L ‘Euro is the single currency

L 'Euro is the single currency of 13 EU Member States: Austria, Belgium, Finland, France, Greece, Ireland, Italy, Luxembourg, the Netherlands, Portugal and Slovenia. The euro zone in 2007 counted 318 million people.

The euro is the second currency in the world for number of transactions, The dollar remains the currency of international reference. In December 2006, the European currency, became the first currency in the world for the amount of banknotes in circulation. It represents 37% of foreign exchange transactions.

On 1 January 2008 Cyprus and Malta also joined the eurozone, Slovakia in 2009, 2010 are expected arrivals of Lithuania,

Bulgaria, Estonia and Latvia, the Czech Republic in 2012 and 2013, also Hungary and Romania.
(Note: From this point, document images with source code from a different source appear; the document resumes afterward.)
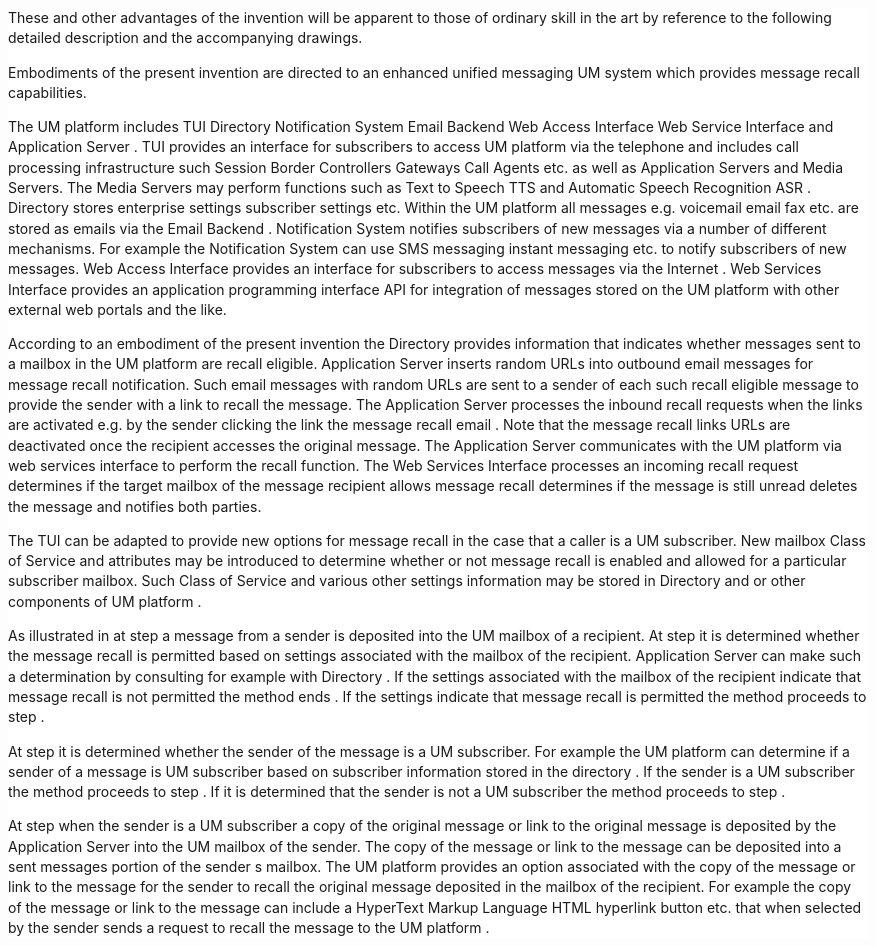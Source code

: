 These and other advantages of the invention will be apparent to those of ordinary skill in the art by reference to the following detailed description and the accompanying drawings.

Embodiments of the present invention are directed to an enhanced unified messaging UM system which provides message recall capabilities.

The UM platform includes TUI Directory Notification System Email Backend Web Access Interface Web Service Interface and Application Server . TUI provides an interface for subscribers to access UM platform via the telephone and includes call processing infrastructure such Session Border Controllers Gateways Call Agents etc. as well as Application Servers and Media Servers. The Media Servers may perform functions such as Text to Speech TTS and Automatic Speech Recognition ASR . Directory stores enterprise settings subscriber settings etc. Within the UM platform all messages e.g. voicemail email fax etc. are stored as emails via the Email Backend . Notification System notifies subscribers of new messages via a number of different mechanisms. For example the Notification System can use SMS messaging instant messaging etc. to notify subscribers of new messages. Web Access Interface provides an interface for subscribers to access messages via the Internet . Web Services Interface provides an application programming interface API for integration of messages stored on the UM platform with other external web portals and the like.

According to an embodiment of the present invention the Directory provides information that indicates whether messages sent to a mailbox in the UM platform are recall eligible. Application Server inserts random URLs into outbound email messages for message recall notification. Such email messages with random URLs are sent to a sender of each such recall eligible message to provide the sender with a link to recall the message. The Application Server processes the inbound recall requests when the links are activated e.g. by the sender clicking the link the message recall email . Note that the message recall links URLs are deactivated once the recipient accesses the original message. The Application Server communicates with the UM platform via web services interface to perform the recall function. The Web Services Interface processes an incoming recall request determines if the target mailbox of the message recipient allows message recall determines if the message is still unread deletes the message and notifies both parties.

The TUI can be adapted to provide new options for message recall in the case that a caller is a UM subscriber. New mailbox Class of Service and attributes may be introduced to determine whether or not message recall is enabled and allowed for a particular subscriber mailbox. Such Class of Service and various other settings information may be stored in Directory and or other components of UM platform .

As illustrated in at step a message from a sender is deposited into the UM mailbox of a recipient. At step it is determined whether the message recall is permitted based on settings associated with the mailbox of the recipient. Application Server can make such a determination by consulting for example with Directory . If the settings associated with the mailbox of the recipient indicate that message recall is not permitted the method ends . If the settings indicate that message recall is permitted the method proceeds to step .

At step it is determined whether the sender of the message is a UM subscriber. For example the UM platform can determine if a sender of a message is UM subscriber based on subscriber information stored in the directory . If the sender is a UM subscriber the method proceeds to step . If it is determined that the sender is not a UM subscriber the method proceeds to step .

At step when the sender is a UM subscriber a copy of the original message or link to the original message is deposited by the Application Server into the UM mailbox of the sender. The copy of the message or link to the message can be deposited into a sent messages portion of the sender s mailbox. The UM platform provides an option associated with the copy of the message or link to the message for the sender to recall the original message deposited in the mailbox of the recipient. For example the copy of the message or link to the message can include a HyperText Markup Language HTML hyperlink button etc. that when selected by the sender sends a request to recall the message to the UM platform .
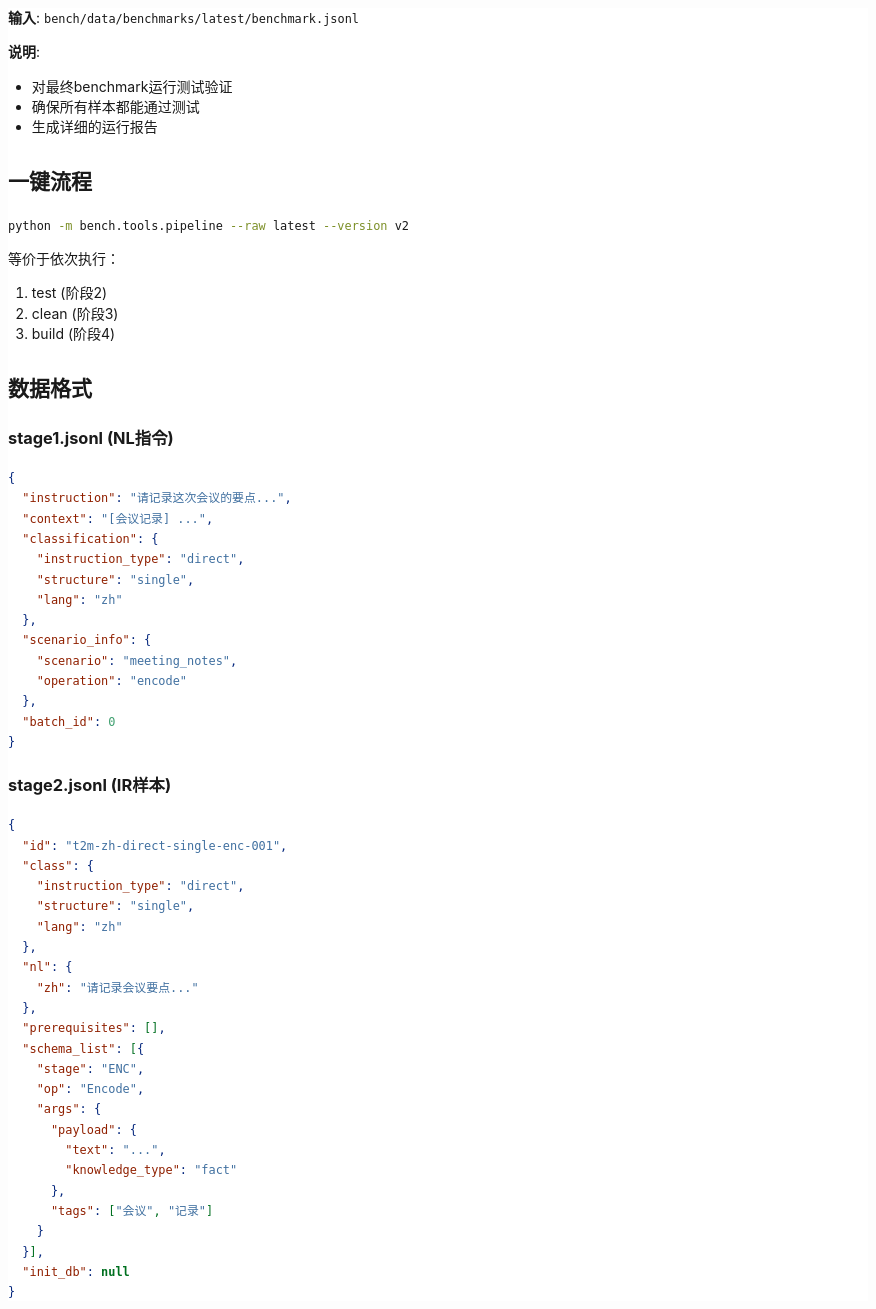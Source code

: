 **输入**: `bench/data/benchmarks/latest/benchmark.jsonl`

**说明**:
- 对最终benchmark运行测试验证
- 确保所有样本都能通过测试
- 生成详细的运行报告

## 一键流程

```bash
python -m bench.tools.pipeline --raw latest --version v2
```

等价于依次执行：
1. test (阶段2)
2. clean (阶段3)
3. build (阶段4)

## 数据格式

### stage1.jsonl (NL指令)
```json
{
  "instruction": "请记录这次会议的要点...",
  "context": "[会议记录] ...",
  "classification": {
    "instruction_type": "direct",
    "structure": "single",
    "lang": "zh"
  },
  "scenario_info": {
    "scenario": "meeting_notes",
    "operation": "encode"
  },
  "batch_id": 0
}
```

### stage2.jsonl (IR样本)
```json
{
  "id": "t2m-zh-direct-single-enc-001",
  "class": {
    "instruction_type": "direct",
    "structure": "single",
    "lang": "zh"
  },
  "nl": {
    "zh": "请记录会议要点..."
  },
  "prerequisites": [],
  "schema_list": [{
    "stage": "ENC",
    "op": "Encode",
    "args": {
      "payload": {
        "text": "...",
        "knowledge_type": "fact"
      },
      "tags": ["会议", "记录"]
    }
  }],
  "init_db": null
}
```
The transition to single currency was made in pieces from the beginning of 1999, with financial markets that are passed to the euro: the foreign exchange market, stock markets, debt, etc.. Then there was the dual circulation of coins.
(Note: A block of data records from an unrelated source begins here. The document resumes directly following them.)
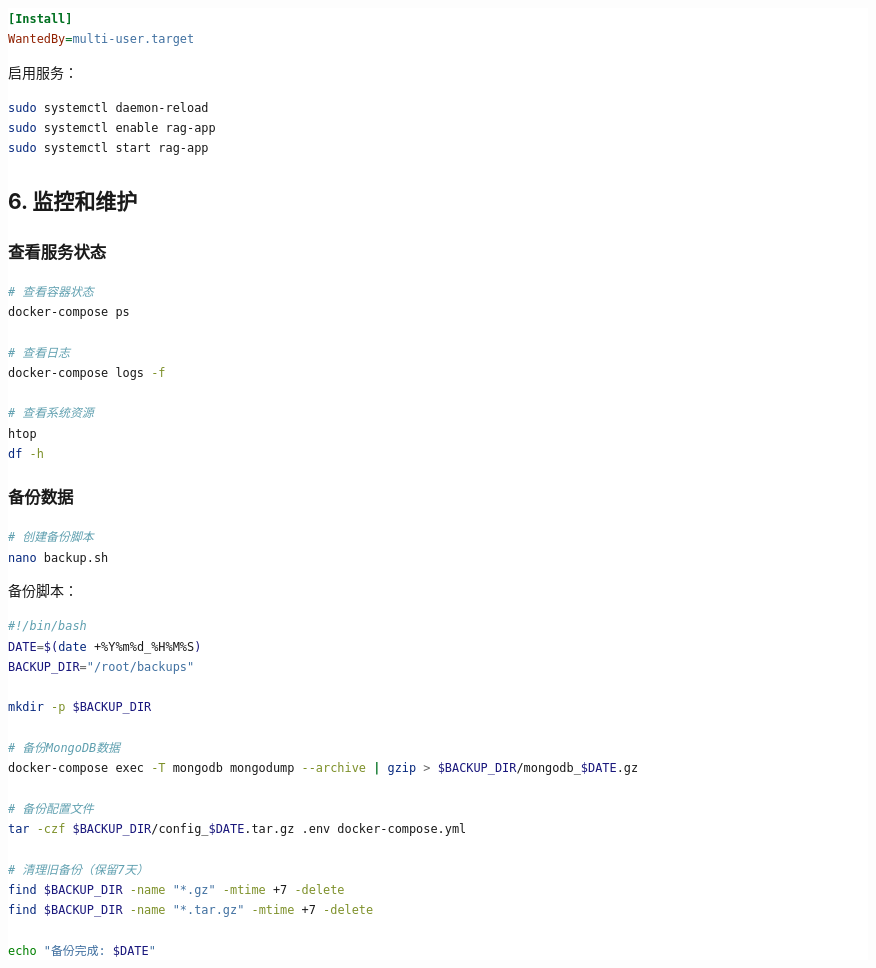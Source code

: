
 ```ini
[Install]
WantedBy=multi-user.target
```

启用服务：
```bash
sudo systemctl daemon-reload
sudo systemctl enable rag-app
sudo systemctl start rag-app
```

## 6. 监控和维护

### 查看服务状态
```bash
# 查看容器状态
docker-compose ps

# 查看日志
docker-compose logs -f

# 查看系统资源
htop
df -h
```

### 备份数据
```bash
# 创建备份脚本
nano backup.sh
```

备份脚本：
```bash
#!/bin/bash
DATE=$(date +%Y%m%d_%H%M%S)
BACKUP_DIR="/root/backups"

mkdir -p $BACKUP_DIR

# 备份MongoDB数据
docker-compose exec -T mongodb mongodump --archive | gzip > $BACKUP_DIR/mongodb_$DATE.gz

# 备份配置文件
tar -czf $BACKUP_DIR/config_$DATE.tar.gz .env docker-compose.yml

# 清理旧备份（保留7天）
find $BACKUP_DIR -name "*.gz" -mtime +7 -delete
find $BACKUP_DIR -name "*.tar.gz" -mtime +7 -delete

echo "备份完成: $DATE"
```
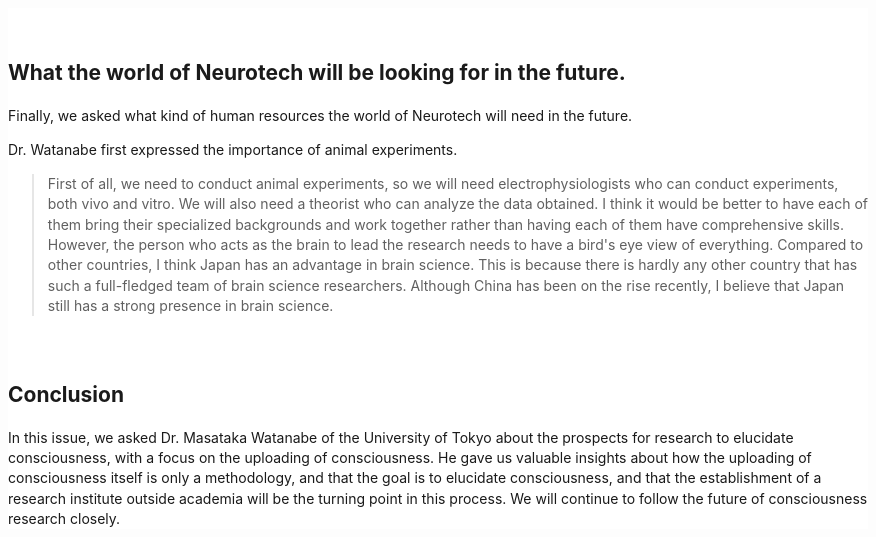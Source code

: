 &nbsp;

## **What the world of Neurotech will be looking for in the future**.

Finally, we asked what kind of human resources the world of Neurotech will need in the future.

Dr. Watanabe first expressed the importance of animal experiments.

> First of all, we need to conduct animal experiments, so we will need electrophysiologists who can conduct experiments, both vivo and vitro. We will also need a theorist who can analyze the data obtained. I think it would be better to have each of them bring their specialized backgrounds and work together rather than having each of them have comprehensive skills.
> However, the person who acts as the brain to lead the research needs to have a bird's eye view of everything.
> Compared to other countries, I think Japan has an advantage in brain science. This is because there is hardly any other country that has such a full-fledged team of brain science researchers. Although China has been on the rise recently, I believe that Japan still has a strong presence in brain science.

&nbsp;

## Conclusion

In this issue, we asked Dr. Masataka Watanabe of the University of Tokyo about the prospects for research to elucidate consciousness, with a focus on the uploading of consciousness. He gave us valuable insights about how the uploading of consciousness itself is only a methodology, and that the goal is to elucidate consciousness, and that the establishment of a research institute outside academia will be the turning point in this process. We will continue to follow the future of consciousness research closely.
Join the euro area not so easy, since there are constraints that countries wishing to join must meet. In particular, we see a deficit below 3% of GDP, public debt not exceeding 60% of GDP, low inflation and full independence of the central bank, in addition to the stability of national currency.

The euro is intended to help and promote cohesion among the states, through a single currency and common economic policies among the different states of 'European Union. Recently, our currency has been under fire for financial problems of Greece, close to default, as well as those of other states, like Spain and Portugal.